** Work request **
Below are the records; pull every line that includes "firmware".

** Input for this task **
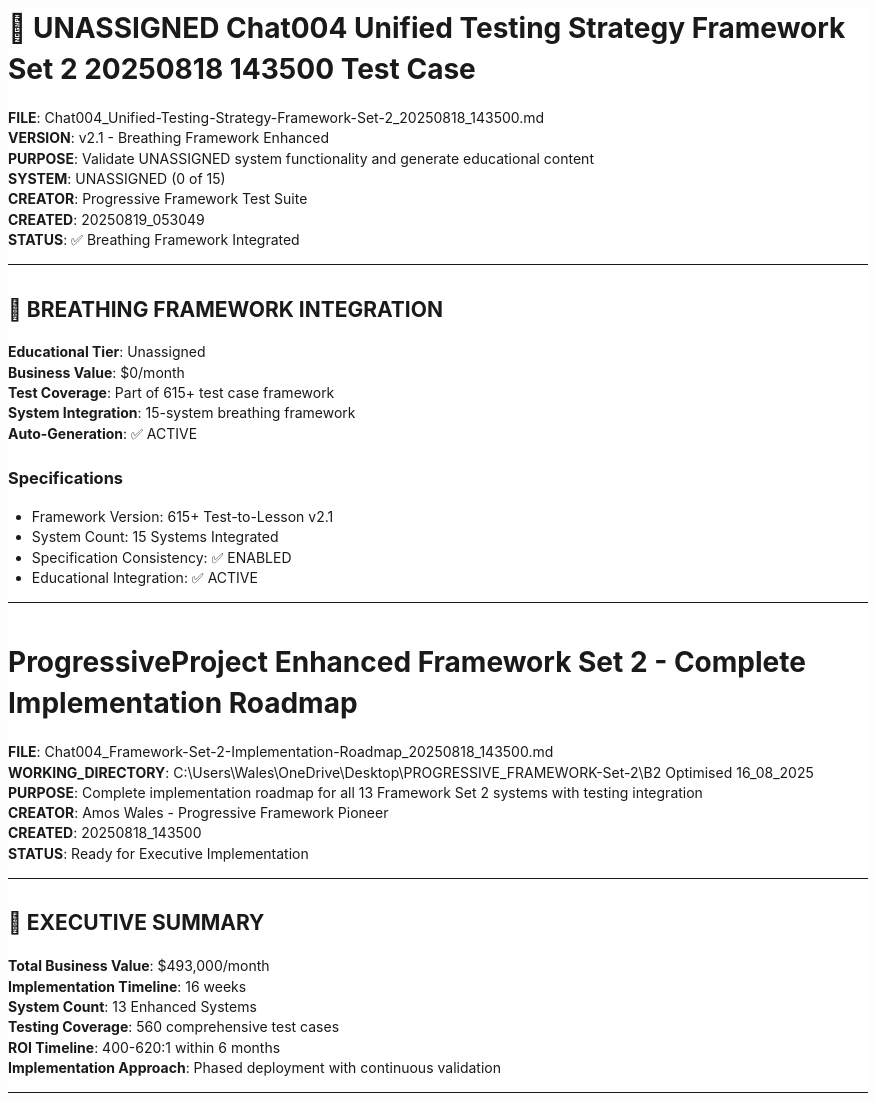 

# 🧪 UNASSIGNED Chat004 Unified Testing Strategy Framework Set 2 20250818 143500 Test Case

**FILE**: Chat004_Unified-Testing-Strategy-Framework-Set-2_20250818_143500.md  
**VERSION**: v2.1 - Breathing Framework Enhanced  
**PURPOSE**: Validate UNASSIGNED system functionality and generate educational content  
**SYSTEM**: UNASSIGNED (0 of 15)  
**CREATOR**: Progressive Framework Test Suite  
**CREATED**: 20250819_053049  
**STATUS**: ✅ Breathing Framework Integrated  

---

## 🌟 **BREATHING FRAMEWORK INTEGRATION**

**Educational Tier**: Unassigned  
**Business Value**: $0/month  
**Test Coverage**: Part of 615+ test case framework  
**System Integration**: 15-system breathing framework  
**Auto-Generation**: ✅ ACTIVE  

### **Specifications**
- Framework Version: 615+ Test-to-Lesson v2.1
- System Count: 15 Systems Integrated
- Specification Consistency: ✅ ENABLED
- Educational Integration: ✅ ACTIVE

---

# ProgressiveProject Enhanced Framework Set 2 - Complete Implementation Roadmap

**FILE**: Chat004_Framework-Set-2-Implementation-Roadmap_20250818_143500.md  
**WORKING_DIRECTORY**: C:\Users\Wales\OneDrive\Desktop\PROGRESSIVE_FRAMEWORK-Set-2\B2 Optimised 16_08_2025  
**PURPOSE**: Complete implementation roadmap for all 13 Framework Set 2 systems with testing integration  
**CREATOR**: Amos Wales - Progressive Framework Pioneer  
**CREATED**: 20250818_143500  
**STATUS**: Ready for Executive Implementation  

---

## 🎯 **EXECUTIVE SUMMARY**

**Total Business Value**: $493,000/month  
**Implementation Timeline**: 16 weeks  
**System Count**: 13 Enhanced Systems  
**Testing Coverage**: 560 comprehensive test cases  
**ROI Timeline**: 400-620:1 within 6 months  
**Implementation Approach**: Phased deployment with continuous validation  

---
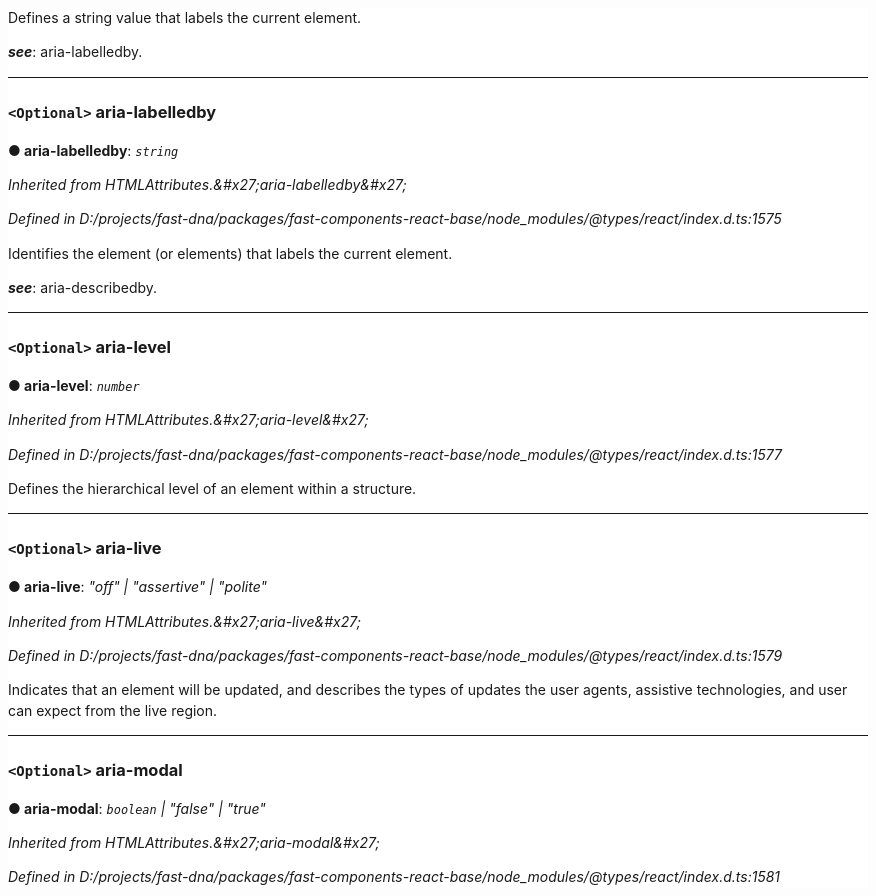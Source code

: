 Defines a string value that labels the current element.

*__see__*: aria-labelledby.

___
<a id="aria_labelledby"></a>

### `<Optional>` aria-labelledby

**● aria-labelledby**: *`string`*

*Inherited from HTMLAttributes.&amp;#x27;aria-labelledby&amp;#x27;*

*Defined in D:/projects/fast-dna/packages/fast-components-react-base/node_modules/@types/react/index.d.ts:1575*

Identifies the element (or elements) that labels the current element.

*__see__*: aria-describedby.

___
<a id="aria_level"></a>

### `<Optional>` aria-level

**● aria-level**: *`number`*

*Inherited from HTMLAttributes.&amp;#x27;aria-level&amp;#x27;*

*Defined in D:/projects/fast-dna/packages/fast-components-react-base/node_modules/@types/react/index.d.ts:1577*

Defines the hierarchical level of an element within a structure.

___
<a id="aria_live"></a>

### `<Optional>` aria-live

**● aria-live**: *"off" \| "assertive" \| "polite"*

*Inherited from HTMLAttributes.&amp;#x27;aria-live&amp;#x27;*

*Defined in D:/projects/fast-dna/packages/fast-components-react-base/node_modules/@types/react/index.d.ts:1579*

Indicates that an element will be updated, and describes the types of updates the user agents, assistive technologies, and user can expect from the live region.

___
<a id="aria_modal"></a>

### `<Optional>` aria-modal

**● aria-modal**: *`boolean` \| "false" \| "true"*

*Inherited from HTMLAttributes.&amp;#x27;aria-modal&amp;#x27;*

*Defined in D:/projects/fast-dna/packages/fast-components-react-base/node_modules/@types/react/index.d.ts:1581*
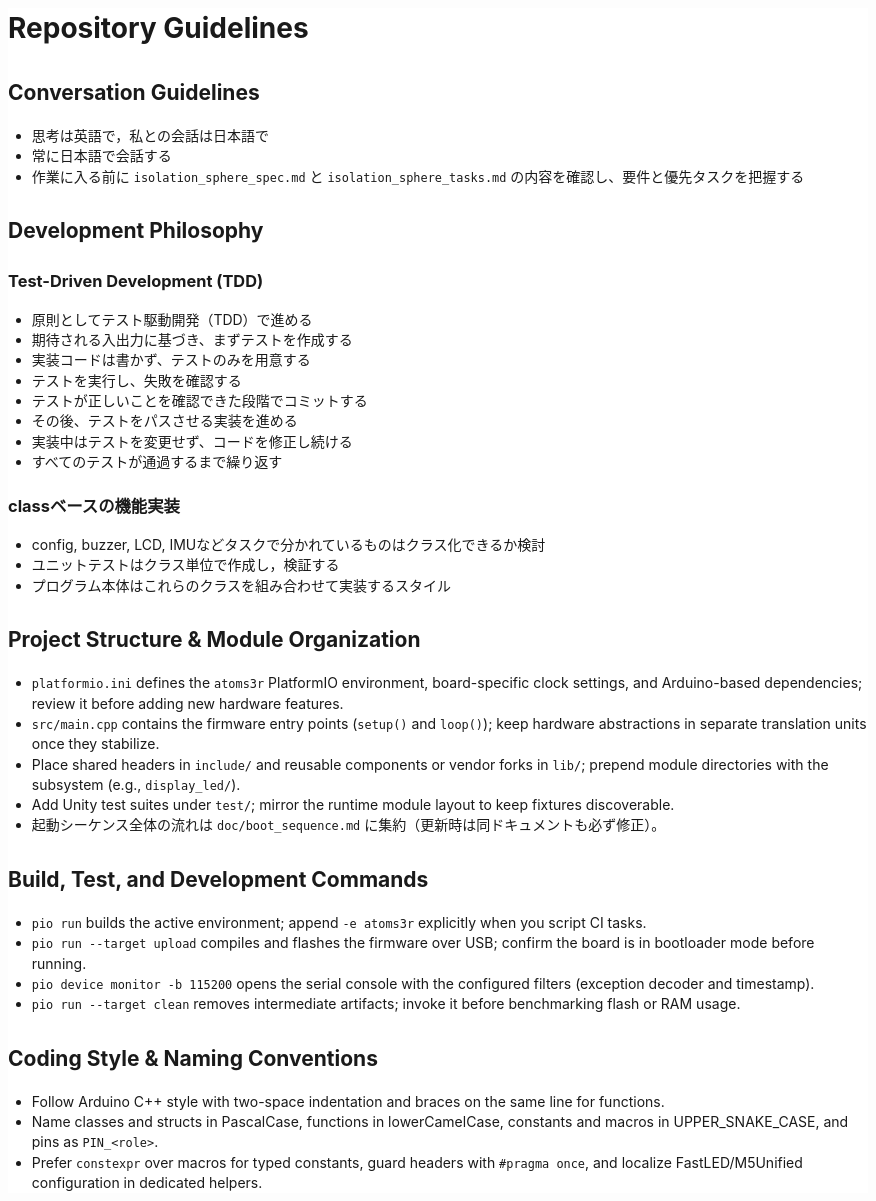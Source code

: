 # Repository Guidelines


## Conversation Guidelines
- 思考は英語で，私との会話は日本語で
- 常に日本語で会話する
- 作業に入る前に `isolation_sphere_spec.md` と `isolation_sphere_tasks.md` の内容を確認し、要件と優先タスクを把握する

## Development Philosophy

### Test-Driven Development (TDD)

- 原則としてテスト駆動開発（TDD）で進める
- 期待される入出力に基づき、まずテストを作成する
- 実装コードは書かず、テストのみを用意する
- テストを実行し、失敗を確認する
- テストが正しいことを確認できた段階でコミットする
- その後、テストをパスさせる実装を進める
- 実装中はテストを変更せず、コードを修正し続ける
- すべてのテストが通過するまで繰り返す

### classベースの機能実装
- config, buzzer, LCD, IMUなどタスクで分かれているものはクラス化できるか検討
- ユニットテストはクラス単位で作成し，検証する
- プログラム本体はこれらのクラスを組み合わせて実装するスタイル



## Project Structure & Module Organization
- `platformio.ini` defines the `atoms3r` PlatformIO environment, board-specific clock settings, and Arduino-based dependencies; review it before adding new hardware features.
- `src/main.cpp` contains the firmware entry points (`setup()` and `loop()`); keep hardware abstractions in separate translation units once they stabilize.
- Place shared headers in `include/` and reusable components or vendor forks in `lib/`; prepend module directories with the subsystem (e.g., `display_led/`).
- Add Unity test suites under `test/`; mirror the runtime module layout to keep fixtures discoverable.
- 起動シーケンス全体の流れは `doc/boot_sequence.md` に集約（更新時は同ドキュメントも必ず修正）。

## Build, Test, and Development Commands
- `pio run` builds the active environment; append `-e atoms3r` explicitly when you script CI tasks.
- `pio run --target upload` compiles and flashes the firmware over USB; confirm the board is in bootloader mode before running.
- `pio device monitor -b 115200` opens the serial console with the configured filters (exception decoder and timestamp).
- `pio run --target clean` removes intermediate artifacts; invoke it before benchmarking flash or RAM usage.

## Coding Style & Naming Conventions
- Follow Arduino C++ style with two-space indentation and braces on the same line for functions.
- Name classes and structs in PascalCase, functions in lowerCamelCase, constants and macros in UPPER_SNAKE_CASE, and pins as `PIN_<role>`.
- Prefer `constexpr` over macros for typed constants, guard headers with `#pragma once`, and localize FastLED/M5Unified configuration in dedicated helpers.
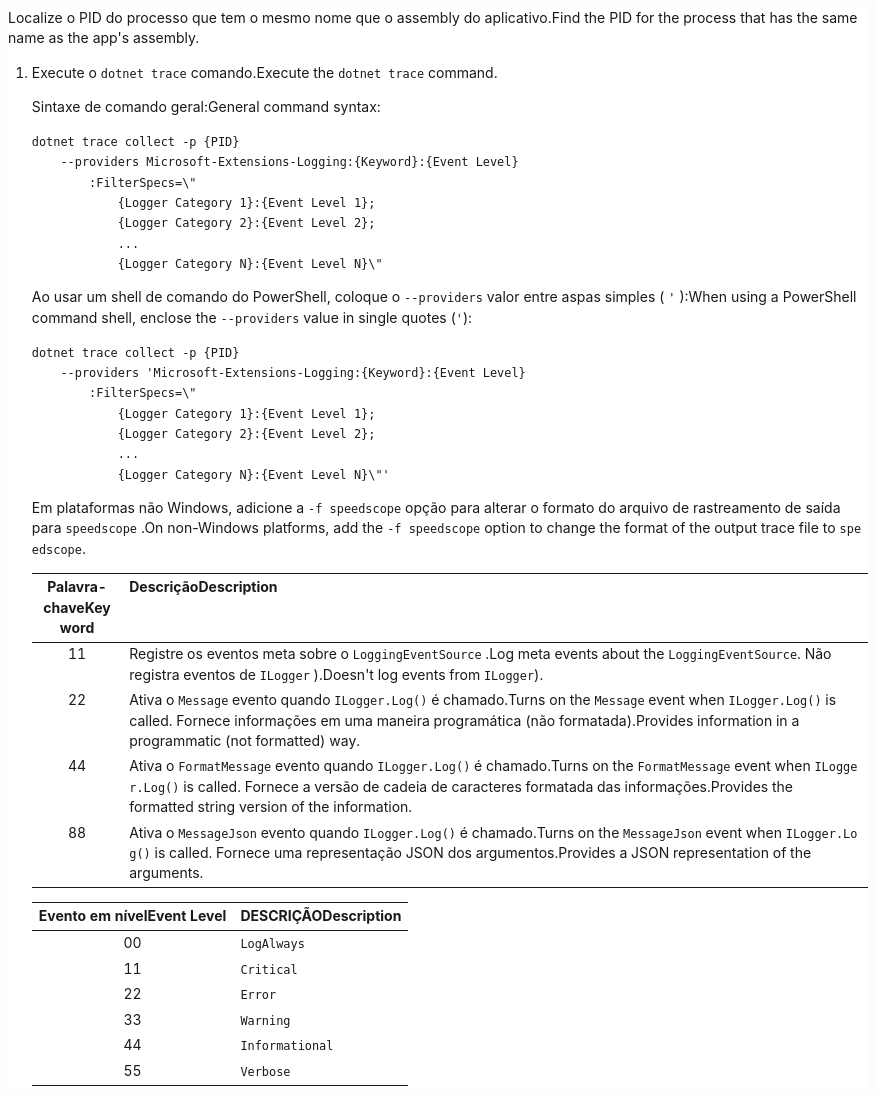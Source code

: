    <span data-ttu-id="1ebd1-420">Localize o PID do processo que tem o mesmo nome que o assembly do aplicativo.</span><span class="sxs-lookup"><span data-stu-id="1ebd1-420">Find the PID for the process that has the same name as the app's assembly.</span></span>

1. <span data-ttu-id="1ebd1-421">Execute o `dotnet trace` comando.</span><span class="sxs-lookup"><span data-stu-id="1ebd1-421">Execute the `dotnet trace` command.</span></span>

   <span data-ttu-id="1ebd1-422">Sintaxe de comando geral:</span><span class="sxs-lookup"><span data-stu-id="1ebd1-422">General command syntax:</span></span>

   ```dotnetcli
   dotnet trace collect -p {PID} 
       --providers Microsoft-Extensions-Logging:{Keyword}:{Event Level}
           :FilterSpecs=\"
               {Logger Category 1}:{Event Level 1};
               {Logger Category 2}:{Event Level 2};
               ...
               {Logger Category N}:{Event Level N}\"
   ```

   <span data-ttu-id="1ebd1-423">Ao usar um shell de comando do PowerShell, coloque o `--providers` valor entre aspas simples ( `'` ):</span><span class="sxs-lookup"><span data-stu-id="1ebd1-423">When using a PowerShell command shell, enclose the `--providers` value in single quotes (`'`):</span></span>

   ```dotnetcli
   dotnet trace collect -p {PID} 
       --providers 'Microsoft-Extensions-Logging:{Keyword}:{Event Level}
           :FilterSpecs=\"
               {Logger Category 1}:{Event Level 1};
               {Logger Category 2}:{Event Level 2};
               ...
               {Logger Category N}:{Event Level N}\"'
   ```

   <span data-ttu-id="1ebd1-424">Em plataformas não Windows, adicione a `-f speedscope` opção para alterar o formato do arquivo de rastreamento de saída para `speedscope` .</span><span class="sxs-lookup"><span data-stu-id="1ebd1-424">On non-Windows platforms, add the `-f speedscope` option to change the format of the output trace file to `speedscope`.</span></span>

   | <span data-ttu-id="1ebd1-425">Palavra-chave</span><span class="sxs-lookup"><span data-stu-id="1ebd1-425">Keyword</span></span> | <span data-ttu-id="1ebd1-426">Descrição</span><span class="sxs-lookup"><span data-stu-id="1ebd1-426">Description</span></span> |
   | :-----: | ----------- |
   | <span data-ttu-id="1ebd1-427">1</span><span class="sxs-lookup"><span data-stu-id="1ebd1-427">1</span></span>       | <span data-ttu-id="1ebd1-428">Registre os eventos meta sobre o `LoggingEventSource` .</span><span class="sxs-lookup"><span data-stu-id="1ebd1-428">Log meta events about the `LoggingEventSource`.</span></span> <span data-ttu-id="1ebd1-429">Não registra eventos de `ILogger` ).</span><span class="sxs-lookup"><span data-stu-id="1ebd1-429">Doesn't log events from `ILogger`).</span></span> |
   | <span data-ttu-id="1ebd1-430">2</span><span class="sxs-lookup"><span data-stu-id="1ebd1-430">2</span></span>       | <span data-ttu-id="1ebd1-431">Ativa o `Message` evento quando `ILogger.Log()` é chamado.</span><span class="sxs-lookup"><span data-stu-id="1ebd1-431">Turns on the `Message` event when `ILogger.Log()` is called.</span></span> <span data-ttu-id="1ebd1-432">Fornece informações em uma maneira programática (não formatada).</span><span class="sxs-lookup"><span data-stu-id="1ebd1-432">Provides information in a programmatic (not formatted) way.</span></span> |
   | <span data-ttu-id="1ebd1-433">4</span><span class="sxs-lookup"><span data-stu-id="1ebd1-433">4</span></span>       | <span data-ttu-id="1ebd1-434">Ativa o `FormatMessage` evento quando `ILogger.Log()` é chamado.</span><span class="sxs-lookup"><span data-stu-id="1ebd1-434">Turns on the `FormatMessage` event when `ILogger.Log()` is called.</span></span> <span data-ttu-id="1ebd1-435">Fornece a versão de cadeia de caracteres formatada das informações.</span><span class="sxs-lookup"><span data-stu-id="1ebd1-435">Provides the formatted string version of the information.</span></span> |
   | <span data-ttu-id="1ebd1-436">8</span><span class="sxs-lookup"><span data-stu-id="1ebd1-436">8</span></span>       | <span data-ttu-id="1ebd1-437">Ativa o `MessageJson` evento quando `ILogger.Log()` é chamado.</span><span class="sxs-lookup"><span data-stu-id="1ebd1-437">Turns on the `MessageJson` event when `ILogger.Log()` is called.</span></span> <span data-ttu-id="1ebd1-438">Fornece uma representação JSON dos argumentos.</span><span class="sxs-lookup"><span data-stu-id="1ebd1-438">Provides a JSON representation of the arguments.</span></span> |

   | <span data-ttu-id="1ebd1-439">Evento em nível</span><span class="sxs-lookup"><span data-stu-id="1ebd1-439">Event Level</span></span> | <span data-ttu-id="1ebd1-440">DESCRIÇÃO</span><span class="sxs-lookup"><span data-stu-id="1ebd1-440">Description</span></span>     |
   | :---------: | --------------- |
   | <span data-ttu-id="1ebd1-441">0</span><span class="sxs-lookup"><span data-stu-id="1ebd1-441">0</span></span>           | `LogAlways`     |
   | <span data-ttu-id="1ebd1-442">1</span><span class="sxs-lookup"><span data-stu-id="1ebd1-442">1</span></span>           | `Critical`      |
   | <span data-ttu-id="1ebd1-443">2</span><span class="sxs-lookup"><span data-stu-id="1ebd1-443">2</span></span>           | `Error`         |
   | <span data-ttu-id="1ebd1-444">3</span><span class="sxs-lookup"><span data-stu-id="1ebd1-444">3</span></span>           | `Warning`       |
   | <span data-ttu-id="1ebd1-445">4</span><span class="sxs-lookup"><span data-stu-id="1ebd1-445">4</span></span>           | `Informational` |
   | <span data-ttu-id="1ebd1-446">5</span><span class="sxs-lookup"><span data-stu-id="1ebd1-446">5</span></span>           | `Verbose`       |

** Result **
- `src/main.cpp` contains the firmware entry points (`setup()` and `loop()`); keep hardware abstractions in separate translation units once they stabilize.
- `pio run --target upload` compiles and flashes the firmware over USB; confirm the board is in bootloader mode before running.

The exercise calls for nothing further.